→ **What the exercise asks**: From the data that follows, copy every line with the string "erven".
========================================================================
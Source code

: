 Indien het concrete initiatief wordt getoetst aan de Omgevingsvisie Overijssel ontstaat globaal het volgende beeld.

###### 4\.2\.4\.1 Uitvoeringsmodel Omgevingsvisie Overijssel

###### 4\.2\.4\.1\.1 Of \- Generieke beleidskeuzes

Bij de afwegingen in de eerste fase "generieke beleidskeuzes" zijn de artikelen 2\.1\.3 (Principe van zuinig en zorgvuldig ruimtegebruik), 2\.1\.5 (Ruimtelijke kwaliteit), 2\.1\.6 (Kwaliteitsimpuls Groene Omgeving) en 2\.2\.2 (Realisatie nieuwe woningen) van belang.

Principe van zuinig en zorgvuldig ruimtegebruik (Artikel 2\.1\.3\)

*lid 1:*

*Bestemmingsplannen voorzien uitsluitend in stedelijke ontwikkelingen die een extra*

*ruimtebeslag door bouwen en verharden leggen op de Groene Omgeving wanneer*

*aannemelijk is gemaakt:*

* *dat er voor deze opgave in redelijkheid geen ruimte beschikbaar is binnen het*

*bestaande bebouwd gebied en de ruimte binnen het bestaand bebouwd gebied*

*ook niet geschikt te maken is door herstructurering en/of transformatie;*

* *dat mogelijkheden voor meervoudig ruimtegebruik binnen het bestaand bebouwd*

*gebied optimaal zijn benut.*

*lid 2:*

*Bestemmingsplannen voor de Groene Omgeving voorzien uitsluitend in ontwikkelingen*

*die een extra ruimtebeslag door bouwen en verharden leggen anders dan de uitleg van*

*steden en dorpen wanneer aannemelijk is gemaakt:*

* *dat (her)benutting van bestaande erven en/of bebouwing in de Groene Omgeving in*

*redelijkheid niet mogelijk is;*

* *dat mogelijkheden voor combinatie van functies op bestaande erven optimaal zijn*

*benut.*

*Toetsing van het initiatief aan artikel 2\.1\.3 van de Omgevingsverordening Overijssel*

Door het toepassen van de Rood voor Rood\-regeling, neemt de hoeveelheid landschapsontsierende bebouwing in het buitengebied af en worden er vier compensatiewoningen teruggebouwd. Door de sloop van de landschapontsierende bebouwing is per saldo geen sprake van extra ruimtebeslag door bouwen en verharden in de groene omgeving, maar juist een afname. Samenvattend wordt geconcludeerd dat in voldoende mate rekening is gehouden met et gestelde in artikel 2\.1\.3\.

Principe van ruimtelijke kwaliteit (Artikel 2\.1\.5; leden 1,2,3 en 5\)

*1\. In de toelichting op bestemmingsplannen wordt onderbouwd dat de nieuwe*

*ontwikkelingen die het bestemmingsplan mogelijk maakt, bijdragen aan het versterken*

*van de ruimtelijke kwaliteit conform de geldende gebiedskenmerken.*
========================================================================
→ **Result for this task**:
* *dat (her)benutting van bestaande erven en/of bebouwing in de Groene Omgeving in*
* *dat mogelijkheden voor combinatie van functies op bestaande erven optimaal zijn*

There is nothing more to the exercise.